= Prabhu Goel =

American businessman (born 1949)

Prabhu Goel (born 1949) is an Indian American researcher, entrepreneur and businessman, known for having developed the PODEM Automatic test pattern generation and Verilog hardware description language.

In 1970 Goel graduated as an electrical engineer from the Indian Institute of Technology Kanpur, India. He was the President's Gold Medalist of his IIT batch and received a Ph.D. in Electrical Engineering from Carnegie Mellon University, in 1974.

In 1973, he joined IBM's EDA organization where he was involved with chip test automation. At IBM he developed the PODEM algorithm.

In 1980 he was the recipient of the IBM Corporate Award of $50,000 for his contributions to the testing of VLSI chips and systems at IBM.

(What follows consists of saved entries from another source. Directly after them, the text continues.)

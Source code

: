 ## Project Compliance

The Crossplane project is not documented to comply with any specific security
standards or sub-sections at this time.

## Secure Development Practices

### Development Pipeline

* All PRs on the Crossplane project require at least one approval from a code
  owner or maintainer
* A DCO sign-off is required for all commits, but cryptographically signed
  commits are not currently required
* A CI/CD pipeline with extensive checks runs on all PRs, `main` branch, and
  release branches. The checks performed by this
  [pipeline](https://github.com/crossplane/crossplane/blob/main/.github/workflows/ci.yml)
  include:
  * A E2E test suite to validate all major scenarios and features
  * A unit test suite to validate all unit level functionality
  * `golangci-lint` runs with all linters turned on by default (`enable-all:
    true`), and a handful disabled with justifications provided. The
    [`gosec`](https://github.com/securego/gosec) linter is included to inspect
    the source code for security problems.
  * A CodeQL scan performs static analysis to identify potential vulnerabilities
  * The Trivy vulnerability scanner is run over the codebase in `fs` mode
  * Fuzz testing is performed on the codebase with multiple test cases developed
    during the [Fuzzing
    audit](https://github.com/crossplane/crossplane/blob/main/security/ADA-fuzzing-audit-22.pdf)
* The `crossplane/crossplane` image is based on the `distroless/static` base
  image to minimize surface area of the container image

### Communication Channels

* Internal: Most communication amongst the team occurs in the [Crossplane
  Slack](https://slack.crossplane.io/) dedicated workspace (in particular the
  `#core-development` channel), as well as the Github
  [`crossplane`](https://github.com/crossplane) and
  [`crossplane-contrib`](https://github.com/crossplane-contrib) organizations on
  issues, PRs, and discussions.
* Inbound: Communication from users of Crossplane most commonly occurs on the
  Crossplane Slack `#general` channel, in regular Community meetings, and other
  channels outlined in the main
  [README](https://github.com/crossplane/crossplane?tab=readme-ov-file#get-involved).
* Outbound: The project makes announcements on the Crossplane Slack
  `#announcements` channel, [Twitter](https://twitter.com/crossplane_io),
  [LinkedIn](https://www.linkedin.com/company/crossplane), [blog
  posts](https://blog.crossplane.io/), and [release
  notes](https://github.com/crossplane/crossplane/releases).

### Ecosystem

In 1981 to join Wang Labs. In 1982 to start Gateway Design Automation which developed the now IEEE industry standard Verilog. He started Gateway with an equity investment of $500 and used consulting revenue to sustain himself while he developed Gateway's first product called Testscan. Testscan was a chip design tool that automatically generated manufacturing test vectors to help screen out manufacturing defects in the production of VLSI chips and systems. In Dec 1983, he sold two licenses of Testscan to Raytheon and Texas Instruments for a total of $300,000. Those funds enabled Goel to recruit other team members including Phil Moorby and Chi-Lai Huang in 1984. Phil was a simulation expert while Chi-Lai was a synthesis expert. Gateway developed Verilog with a mission to make a Hardware Description Language which lent itself to automatic synthesis. Phil Moorby architected the language and the product with Chi-Lai ensuring the language was capable of being subjected to automatic synthesis. In 1986 Greylock and Fidelity Ventures made an unsolicited venture investment in Gateway. Prabhu chose to accept the investment to expand his network and advisor group. Gateway negotiated a technology agreement with Motorola Corporation in 1987 that allowed Verilog to be enhanced to Motorola requirements and thereby became the golden simulator for Motorola ASIC. Verilog then went on to become the golden simulator for most ASIC foundries across the world. Prabhu was recognized as the New England Entrepreneur of the Year in 1989. He sold his stake at Gateway for about $80 million in 1990. High-Tech Ventures by Gordon Bell & John McNamara pp 289-299

He won the 2003 IEEE Industrial Pioneer Award for his work on design modeling and design verification through Verilog and Verilog-based design. He is now a private venture capitalist.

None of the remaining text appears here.